## DIRECTIONS FOR THIS TASK
Print the data below exactly, but only the lines from the one containing "- **Taxa de Revisão" down to the one containing "o **custo médio**", inclusive.

Data records
+ + +

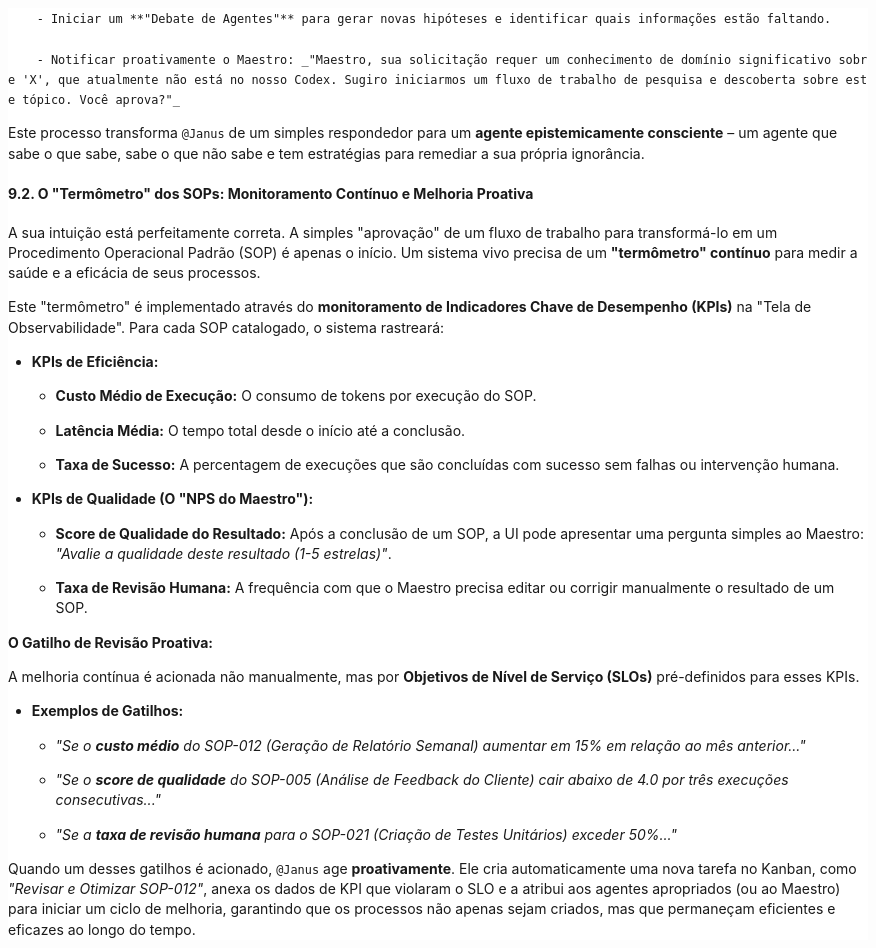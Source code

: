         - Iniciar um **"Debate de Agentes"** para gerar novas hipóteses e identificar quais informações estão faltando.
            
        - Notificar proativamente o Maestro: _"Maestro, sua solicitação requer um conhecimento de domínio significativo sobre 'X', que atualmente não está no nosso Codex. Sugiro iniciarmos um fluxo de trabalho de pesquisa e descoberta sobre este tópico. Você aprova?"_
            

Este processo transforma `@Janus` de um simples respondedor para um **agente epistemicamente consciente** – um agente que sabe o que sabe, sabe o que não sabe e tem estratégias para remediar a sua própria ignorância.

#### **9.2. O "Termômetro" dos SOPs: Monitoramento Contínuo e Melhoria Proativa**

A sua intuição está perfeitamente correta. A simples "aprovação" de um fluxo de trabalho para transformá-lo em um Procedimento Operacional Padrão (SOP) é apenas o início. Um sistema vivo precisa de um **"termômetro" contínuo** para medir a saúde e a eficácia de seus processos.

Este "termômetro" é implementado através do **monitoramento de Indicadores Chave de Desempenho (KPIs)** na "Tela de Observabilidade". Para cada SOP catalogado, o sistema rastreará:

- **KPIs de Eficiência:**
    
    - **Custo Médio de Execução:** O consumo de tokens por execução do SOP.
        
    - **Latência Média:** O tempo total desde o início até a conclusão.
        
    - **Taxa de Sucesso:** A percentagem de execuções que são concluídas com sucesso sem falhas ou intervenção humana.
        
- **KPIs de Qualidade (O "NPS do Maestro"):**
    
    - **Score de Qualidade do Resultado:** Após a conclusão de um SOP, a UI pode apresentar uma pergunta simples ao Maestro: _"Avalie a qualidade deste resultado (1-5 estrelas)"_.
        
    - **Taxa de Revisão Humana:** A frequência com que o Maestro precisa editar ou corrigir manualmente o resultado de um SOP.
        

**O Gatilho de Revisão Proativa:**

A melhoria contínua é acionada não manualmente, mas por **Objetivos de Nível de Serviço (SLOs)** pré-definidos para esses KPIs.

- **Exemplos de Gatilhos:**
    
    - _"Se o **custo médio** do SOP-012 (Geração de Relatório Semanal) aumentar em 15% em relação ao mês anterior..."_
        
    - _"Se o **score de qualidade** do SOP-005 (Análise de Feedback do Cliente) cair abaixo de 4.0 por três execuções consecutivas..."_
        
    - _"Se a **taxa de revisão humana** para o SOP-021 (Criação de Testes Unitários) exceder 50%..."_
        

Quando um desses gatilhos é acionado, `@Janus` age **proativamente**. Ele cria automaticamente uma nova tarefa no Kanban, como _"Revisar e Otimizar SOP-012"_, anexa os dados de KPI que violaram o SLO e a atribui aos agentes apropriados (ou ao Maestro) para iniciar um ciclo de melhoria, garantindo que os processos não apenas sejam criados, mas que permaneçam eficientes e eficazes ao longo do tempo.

+ + +

## WORKED SOLUTION
    - **Taxa de Revisão Humana:** A frequência com que o Maestro precisa editar ou corrigir manualmente o resultado de um SOP.
        

**O Gatilho de Revisão Proativa:**

A melhoria contínua é acionada não manualmente, mas por **Objetivos de Nível de Serviço (SLOs)** pré-definidos para esses KPIs.

- **Exemplos de Gatilhos:**
    
    - _"Se o **custo médio** do SOP-012 (Geração de Relatório Semanal) aumentar em 15% em relação ao mês anterior..."_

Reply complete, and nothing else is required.